My mouth is full of words. They are threatening to come out. They demand it. But I keep them silent. I say: "You'll have your chance. But for now, stay silent." 
While I sit next to you on the bridge, I think about all the things I want to say. My mind wants to explode, but I don't let it. I stay silent, yet again. I know I will never have another chance to say it, but I do nothing. The moment goes by in silence. You walk away.

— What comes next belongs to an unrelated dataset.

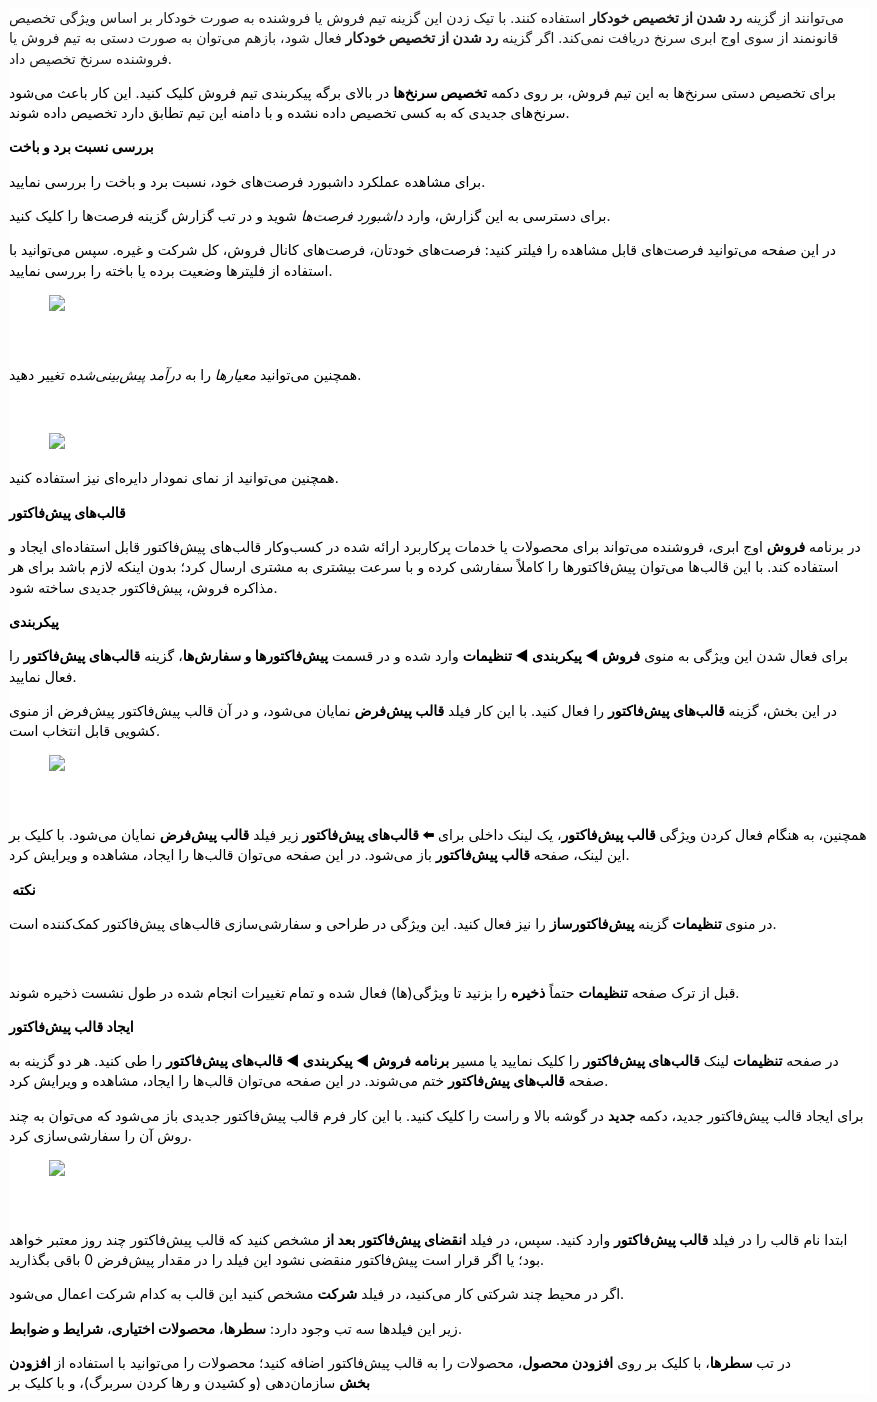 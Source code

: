 می‌توانند از گزینه&nbsp;<strong>رد شدن از تخصیص خودکار</strong>&nbsp;استفاده کنند. با تیک زدن این گزینه تیم فروش یا فروشنده به صورت خودکار بر اساس ویژگی تخصیص قانونمند از سوی اوج ابری سرنخ دریافت نمی‌کند. اگر گزینه&nbsp;<strong>رد شدن از تخصیص خودکار</strong>&nbsp;فعال شود، بازهم می‌توان به صورت دستی به تیم فروش یا فروشنده سرنخ تخصیص داد.</span></p><p><span style="color:hsl(0,0%,0%);">برای تخصیص دستی سرنخ‌ها به این تیم فروش، بر روی دکمه&nbsp;<strong>تخصیص سرنخ‌ها</strong>&nbsp;در بالای برگه پیکربندی تیم فروش کلیک کنید. این کار باعث می‌شود سرنخ‌های جدیدی که به کسی تخصیص داده نشده و با دامنه این تیم تطابق دارد تخصیص داده شوند.</span></p><p><span class="text-big" style="color:hsl(0,0%,0%);"><strong>بررسی نسبت برد و باخت</strong></span></p><p><span style="color:hsl(0,0%,0%);">برای مشاهده عملکرد داشبورد فرصت‌های خود، نسبت برد و باخت را بررسی نمایید.</span></p><p><span style="color:hsl(0,0%,0%);">برای دسترسی به این گزارش، وارد&nbsp;<i>داشبورد فرصت‌ها</i>&nbsp;شوید و در تب گزارش گزینه فرصت‌ها را کلیک کنید.</span></p><p><span style="color:hsl(0,0%,0%);">در این صفحه می‌توانید فرصت‌های قابل مشاهده را فیلتر کنید: فرصت‌های خودتان، فرصت‌های کانال فروش، کل شرکت و غیره. سپس می‌توانید با استفاده از فلیترها وضعیت برده یا باخته را بررسی نمایید.</span></p><figure class="image image_resized" style="width:33.85%;"><img src="https://matini.hubdesk.ir/content/editor/a2fe800f-49d5-45d2-846a-5c9d54c31becimage.png.png"></figure><p>&nbsp;</p><p><span style="color:hsl(0,0%,0%);">همچنین می‌توانید&nbsp;<i>معیارها</i>&nbsp;را به&nbsp;<i>درآمد پیش‌بینی‌شده</i>&nbsp;تغییر دهید.</span></p><p>&nbsp;</p><figure class="image image_resized" style="width:50.77%;"><img src="https://matini.hubdesk.ir/content/editor/16de806c-3199-4d46-adfb-8c333091db53image.png.png"></figure><p><span style="color:hsl(0,0%,0%);">همچنین می‌توانید از نمای نمودار دایره‌ای نیز استفاده کنید.</span></p><p><span class="text-big" style="color:hsl(0,0%,0%);"><strong>قالب‌های پیش‌فاکتور</strong></span></p><p><span style="color:hsl(0,0%,0%);">در برنامه&nbsp;<strong>فروش</strong>&nbsp;اوج ابری، فروشنده می‌تواند برای محصولات یا خدمات پرکاربرد ارائه شده در کسب‌وکار قالب‌های پیش‌فاکتور قابل استفاده‌ای ایجاد و استفاده کند. با این قالب‌ها می‌توان پیش‌فاکتورها را کاملاً سفارشی کرده و با سرعت بیشتری به مشتری ارسال کرد؛ بدون اینکه لازم باشد برای هر مذاکره فروش، پیش‌فاکتور جدیدی ساخته شود.</span></p><p><span style="color:hsl(0,0%,0%);"><strong>پیکربندی</strong></span></p><p><span style="color:hsl(0,0%,0%);">برای فعال شدن این ویژگی به منوی&nbsp;<strong>فروش ◄ پیکربندی ◄ تنظیمات</strong>&nbsp;وارد شده و در قسمت&nbsp;<strong>پیش‌فاکتورها و سفارش‌ها</strong>، گزینه&nbsp;<strong>قالب‌های پیش‌فاکتور</strong>&nbsp;را فعال نمایید.</span></p><p><span style="color:hsl(0,0%,0%);">در این بخش، گزینه&nbsp;<strong>قالب‌های پیش‌فاکتور</strong>&nbsp;را فعال کنید. با این کار فیلد&nbsp;<strong>قالب پیش‌فرض</strong>&nbsp;نمایان می‌شود، و در آن قالب پیش‌فاکتور پیش‌فرض از منوی کشویی قابل انتخاب است.</span></p><figure class="image"><img src="https://matini.hubdesk.ir/content/editor/b1a672a2-457c-4f6a-89df-81d8adb08528image.png.png"></figure><p>&nbsp;</p><p><span style="color:hsl(0,0%,0%);">همچنین، به هنگام فعال کردن ویژگی&nbsp;<strong>قالب پیش‌فاکتور</strong>، یک لینک داخلی برای&nbsp;<strong>⬅️ قالب‌های پیش‌فاکتور</strong>&nbsp;زیر فیلد&nbsp;<strong>قالب پیش‌فرض</strong>&nbsp;نمایان می‌شود. با کلیک بر این لینک، صفحه&nbsp;<strong>قالب پیش‌فاکتور</strong>&nbsp;باز می‌شود. در این صفحه می‌توان قالب‌ها را ایجاد، مشاهده و ویرایش کرد.</span></p><p><span style="color:hsl(0,0%,0%);"><strong>&nbsp;نکته</strong></span></p><p><span style="color:hsl(0,0%,0%);">در منوی&nbsp;<strong>تنظیمات</strong>&nbsp;گزینه&nbsp;<strong>پیش‌فاکتورساز</strong>&nbsp;را نیز فعال کنید. این ویژگی در طراحی و سفارشی‌سازی قالب‌های پیش‌فاکتور کمک‌کننده است.</span></p><p><span style="color:hsl(0,0%,0%);">&nbsp;</span></p><p><span style="color:hsl(0,0%,0%);">قبل از ترک صفحه&nbsp;<strong>تنظیمات</strong>&nbsp;حتماً&nbsp;<strong>ذخیره</strong>&nbsp;را بزنید تا ویژگی(ها) فعال شده و تمام تغییرات انجام شده در طول نشست ذخیره شوند.</span></p><p><span style="color:hsl(0,0%,0%);"><strong>ایجاد قالب پیش‌فاکتور</strong></span></p><p><span style="color:hsl(0,0%,0%);">در صفحه&nbsp;<strong>تنظیمات</strong>&nbsp;لینک&nbsp;<strong>قالب‌های پیش‌فاکتور</strong>&nbsp;را کلیک نمایید یا مسیر&nbsp;<strong>برنامه فروش ◄ پیکربندی ◄ قالب‌های پیش‌فاکتور</strong>&nbsp;را طی کنید. هر دو گزینه به صفحه&nbsp;<strong>قالب‌های پیش‌فاکتور</strong>&nbsp;ختم می‌شوند. در این صفحه می‌توان قالب‌ها را ایجاد، مشاهده و ویرایش کرد.</span></p><p><span style="color:hsl(0,0%,0%);">برای ایجاد قالب پیش‌فاکتور جدید، دکمه&nbsp;<strong>جدید</strong>&nbsp;در گوشه بالا و راست را کلیک کنید. با این کار فرم قالب پیش‌فاکتور جدیدی باز می‌شود که می‌توان به چند روش آن را سفارشی‌سازی کرد.</span></p><figure class="image"><img src="https://matini.hubdesk.ir/content/editor/257f514b-129c-4730-b6ff-0356120d531eimage.png.png"></figure><p>&nbsp;</p><p><span style="color:hsl(0,0%,0%);">ابتدا نام قالب را در فیلد&nbsp;<strong>قالب پیش‌فاکتور</strong>&nbsp;وارد کنید. سپس، در فیلد&nbsp;<strong>انقضای پیش‌فاکتور بعد از</strong>&nbsp;مشخص کنید که قالب پیش‌فاکتور چند روز معتبر خواهد بود؛ یا اگر قرار است پیش‌فاکتور منقضی نشود این فیلد را در مقدار پیش‌فرض&nbsp;0&nbsp;باقی بگذارید.</span></p><p><span style="color:hsl(0,0%,0%);">اگر در محیط چند شرکتی کار می‌کنید، در فیلد&nbsp;<strong>شرکت</strong>&nbsp;مشخص کنید این قالب به کدام شرکت اعمال می‌شود.</span></p><p><span style="color:hsl(0,0%,0%);">زیر این فیلدها سه تب وجود دارد:&nbsp;<strong>سطرها</strong>،&nbsp;<strong>محصولات اختیاری</strong>،&nbsp;<strong>شرایط و ضوابط</strong>.</span></p><p><span style="color:hsl(0,0%,0%);">در تب&nbsp;<strong>سطرها</strong>، با کلیک بر روی&nbsp;<strong>افزودن محصول</strong>، محصولات را به قالب پیش‌فاکتور اضافه کنید؛ محصولات را می‌توانید با استفاده از&nbsp;<strong>افزودن بخش</strong>&nbsp;سازمان‌دهی (و کشیدن و رها کردن سربرگ)، و با کلیک بر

The last time I saw her, I wanted to say so much. With all my heart, I was ready to do it, no matter the consequences, but I didn't say anything. I just laid my hand on her shoulder and watched the life slowly drain from her. I wanted to say so much. But words were nowhere to be found. The moment went in silence. She is gone.

I sit in the corner of my room, curled up. You come to me. I don't want to say anything, but I expect you to say a lot. In my mind are words, but not mine. They're yours. They're the things I want you to say. In my head I already hear you saying them, but your voice is not getting to me. Because you're not speaking. You sit next to me and wait. Wait for the moment to pass in silence. I get up and walk away.

It's my last chance to say what I want. Never again will I be able to speak. But the words that came and went in all the right and wrong moments have now abandoned me. Will I really spend my last moments in silence? I shed a tear. I've missed so many chances, I just didn't think my last chance would come so soon. I miss saying things. And my moments passed in silence.

Moments don't come twice. Don't let yours pass in silence.